Many religions prescribe periods of fasting, or not eating, to strengthen or purify oneself from within. More recently, fasting has been linked to better health and wellbeing. These different qualities, and this religious heritage, are all linked. The Qur’an encapsulates this when it states: “Believers, fasting is prescribed for you, as it was for those before you, so that you may become more conscious of God”.
In Islam, fasting is prescribed as an essential religious practice during the (9th Islamic calendar) month of Ramadan. This means that healthy adult Muslims are dutybound to observe the practice each day of the month (though some healthy adults would be exempted from this duty). In addition, fasting is encouraged on other days during the year, in short bursts of a few days now and again.

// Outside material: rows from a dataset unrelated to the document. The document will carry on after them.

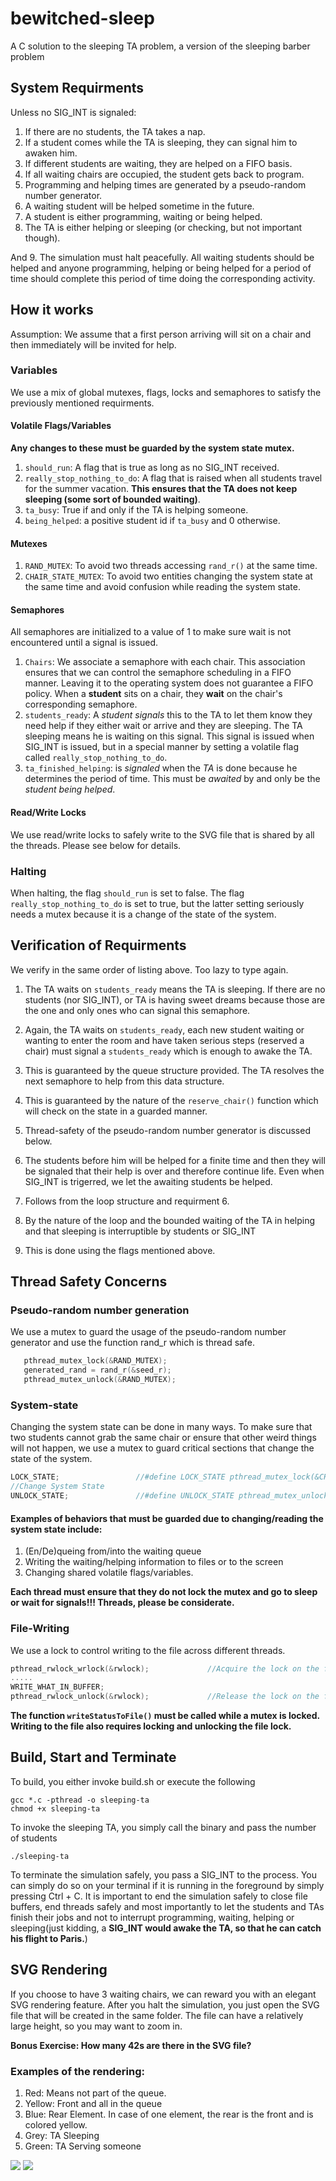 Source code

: # bewitched-sleep
A C solution to the sleeping TA problem, a version of the sleeping barber problem

## System Requirments

Unless no SIG_INT is signaled:
1. If there are no students, the TA takes a nap.
2. If a student comes while the TA is sleeping, they can signal him to awaken him.
3. If different students are waiting, they are helped on a FIFO basis.
4. If all waiting chairs are occupied, the student gets back to program.
5. Programming and helping times are generated by a pseudo-random number generator.
6. A waiting student will be helped sometime in the future.
7. A student is either programming, waiting or being helped.
8. The TA is either helping or sleeping (or checking, but not important though).

And
9. The simulation must halt peacefully. All waiting students should be helped and anyone programming, helping or being helped for a period of time should complete this period of time doing the corresponding activity.

## How it works

Assumption: We assume that a first person arriving will sit on a chair and then immediately will be invited for help.

### Variables

We use a mix of global mutexes, flags, locks and semaphores to satisfy the previously mentioned requirments.

#### Volatile Flags/Variables

**Any changes to these must be guarded by the system state mutex.**

1. ```should_run```: A flag that is true as long as no SIG_INT received.
2. ```really_stop_nothing_to_do```: A flag that is raised when all students travel for the summer vacation. **This ensures that the TA does not keep sleeping (some sort of bounded waiting)**.
3. ```ta_busy```: True if and only if the TA is helping someone.
4. ```being_helped```: a positive student id if ```ta_busy``` and 0 otherwise.

#### Mutexes

1. ```RAND_MUTEX```: To avoid two threads accessing ```rand_r()``` at the same time.
2. ```CHAIR_STATE_MUTEX```: To avoid two entities changing the system state at the same time and avoid confusion while reading the system state.

#### Semaphores

All semaphores are initialized to a value of 1 to make sure wait is not encountered until a signal is issued.

1. ```Chairs```: We associate a semaphore with each chair. This association ensures that we can control the semaphore scheduling in a FIFO manner. Leaving it to the operating system does not guarantee a FIFO policy. When a **student** sits on a chair, they **wait** on the chair's corresponding semaphore. 
2. ```students_ready```: A *student* *signals* this to the TA to let them know they need help if they either wait or arrive and they are sleeping. The TA sleeping means he is waiting on this signal. This signal is issued when SIG_INT is issued, but in a special manner by setting a volatile flag called ```really_stop_nothing_to_do```.
3. ```ta_finished_helping```: is *signaled* when the *TA* is done because he determines the period of time. This must be *awaited* by and only be the *student being helped*.

#### Read/Write Locks
We use read/write locks to safely write to the SVG file that is shared by all the threads. Please see below for details.

### Halting

When halting, the flag ```should_run``` is set to false. The flag ```really_stop_nothing_to_do``` is set to true, but the latter setting seriously needs a mutex because it is a change of the state of the system.

## Verification of Requirments

We verify in the same order of listing above. Too lazy to type again.

1. The TA waits on ```students_ready``` means the TA is sleeping. If there are no students (nor SIG_INT), or TA is having sweet dreams because those are the one and only ones who can signal this semaphore.
2. Again, the TA waits on ```students_ready```, each new student waiting or wanting to enter the room and have taken serious steps (reserved a chair) must signal a ```students_ready``` which is enough to awake the TA.
3. This is guaranteed by the queue structure provided. The TA resolves the next semaphore to help from this data structure.
4. This is guaranteed by the nature of the ```reserve_chair()``` function which will check on the state in a guarded manner.
5. Thread-safety of the pseudo-random number generator is discussed below.
6. The students before him will be helped for a finite time and then they will be signaled that their help is over and therefore continue life. Even when SIG_INT is trigerred, we let the awaiting students be helped.
7. Follows from the loop structure and requirment 6.
8. By the nature of the loop and the bounded waiting of the TA in helping and that sleeping is interruptible by students or SIG_INT

9. This is done using the flags mentioned above.
## Thread Safety Concerns

### Pseudo-random number generation
We use a mutex to guard the usage of the pseudo-random number generator and use the function rand_r which is thread safe.
```C
   pthread_mutex_lock(&RAND_MUTEX);
   generated_rand = rand_r(&seed_r);
   pthread_mutex_unlock(&RAND_MUTEX);
```

### System-state
Changing the system state can be done in many ways. To make sure that two students cannot grab the same chair or ensure that other weird things will not happen, we use a mutex to guard critical sections that change the state of the system.
```C
LOCK_STATE; 				//#define LOCK_STATE pthread_mutex_lock(&CHAIR_STATE_MUTEX)
//Change System State
UNLOCK_STATE;				//#define UNLOCK_STATE pthread_mutex_unlock(&CHAIR_STATE_MUTEX)
```
#### Examples of behaviors that must be guarded due to changing/reading the system state include:
1. (En/De)queing from/into the waiting queue
2. Writing the waiting/helping information to files or to the screen
3. Changing shared volatile flags/variables.

**Each thread must ensure that they do not lock the mutex and go to sleep or wait for signals!!! Threads, please be considerate.**


### File-Writing
We use a lock to control writing to the file across different threads.

```C
pthread_rwlock_wrlock(&rwlock);				//Acquire the lock on the file
.....
WRITE_WHAT_IN_BUFFER;
pthread_rwlock_unlock(&rwlock);				//Release the lock on the file
```
**The function ```writeStatusToFile()``` must be called while a mutex is locked. Writing to the file also requires locking and unlocking the file lock.**

## Build, Start and Terminate

To build, you either invoke build.sh or execute the following
```
gcc *.c -pthread -o sleeping-ta
chmod +x sleeping-ta
```
To invoke the sleeping TA, you simply call the binary and pass the number of students
```
./sleeping-ta
```
To terminate the simulation safely, you pass a SIG_INT to the process. You can simply do so on your terminal if it is running in the foreground by simply pressing Ctrl + C.
It is important to end the simulation safely to close file buffers, end threads safely and most importantly to let the students and TAs finish their jobs and not to interrupt programming, waiting, helping or sleeping(just kidding, a **SIG_INT would awake the TA, so that he can catch his flight to Paris.**)

## SVG Rendering
If you choose to have 3 waiting chairs, we can reward you with an elegant SVG rendering feature. After you halt the simulation, you just open the SVG file that will be created in the same folder. The file can have a relatively large height, so you may want to zoom in.

**Bonus Exercise: How many 42s are there in the SVG file?**

### Examples of the rendering:

1. Red: Means not part of the queue.
2. Yellow: Front and all in the queue
3. Blue: Rear Element. In case of one element, the rear is the front and is colored yellow.
4. Grey: TA Sleeping
5. Green: TA Serving someone

<img src="https://raw.githubusercontent.com/decltypeme/bewitched-sleep/master/examples/1.svg">


<img src="https://raw.githubusercontent.com/decltypeme/bewitched-sleep/master/examples/2.svg">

All of these fasts follow the same pattern. A meal is eaten before dawn, and then no food or water is consumed until sunset. This is a personal challenge and draws upon one’s resolve and self-restraint, which is part of the impact fasting seeks to have upon a person. Controlling one’s hunger pangs and thirst is really a means of controlling other urges and impulses that come naturally to many of us, often in moments of personal weakness. We can all have tendencies to lose our cool, get angry, lie, fall prey to our lusts, and so on. It is the maturity, control and tempering of these impulses that fasting seeks to impact. In so doing, and in going hungry for some hours, one becomes more conscious of people with no access to basic food and water, and one hopefully becomes more conscious of what God provides.
During Ramadan, there is a tremendous community spirit that is unleased in a sort of ‘fasting season’. It is something family and friends who aren’t Muslim can even join in. Such a communal spirit makes it easier for individuals to observe fasting, whereas it can require more self-discipline at other times. Either way, no one truly knows who is and who isn’t fasting, which helps strengthen one’s commitment to God even more so. Fasting is done for the love of God and people feel genuinely good for having fasted, and resolve to do more good as a result.